*PROBLEM DETAILS:*
Give the count of lines in the entries that include "stæði", and write nothing besides it.

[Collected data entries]

- - -

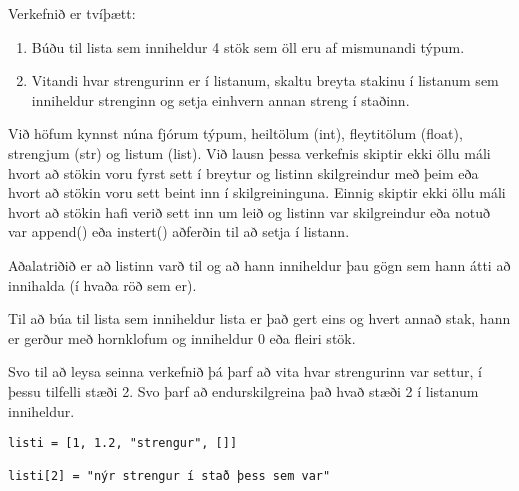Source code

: \begin{exercise}\label{lst2}
		Verkefnið er tvíþætt:
\begin{enumerate}

	\item Búðu til lista sem inniheldur 4 stök sem öll eru af mismunandi týpum.
	\item Vitandi hvar strengurinn er í listanum, skaltu breyta stakinu í listanum sem inniheldur strenginn og setja einhvern annan streng í staðinn.
\end{enumerate}
\end{exercise}
\begin{Answer}[ref={lst2}]
Við höfum kynnst núna fjórum týpum, heiltölum (int), fleytitölum (float), strengjum (str) og listum (list).
Við lausn þessa verkefnis skiptir ekki öllu máli hvort að stökin voru fyrst sett í breytur og listinn skilgreindur með þeim eða hvort að stökin voru sett beint inn í skilgreininguna.
Einnig skiptir ekki öllu máli hvort að stökin hafi verið sett inn um leið og listinn var skilgreindur eða notuð var append() eða instert() aðferðin til að setja í listann.

Aðalatriðið er að listinn varð til og að hann inniheldur þau gögn sem hann átti að innihalda (í hvaða röð sem er).

Til að búa til lista sem inniheldur lista er það gert eins og hvert annað stak, hann er gerður með hornklofum og inniheldur 0 eða fleiri stök.

Svo til að leysa seinna verkefnið þá þarf að vita hvar strengurinn var settur, í þessu tilfelli stæði 2.
Svo þarf að endurskilgreina það hvað stæði 2 í listanum inniheldur. 
\begin{lstlisting}
listi = [1, 1.2, "strengur", []]

listi[2] = "nýr strengur í stað þess sem var"\end{lstlisting}
\end{Answer}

- - -

*EXERCISE RESPONSE:*
2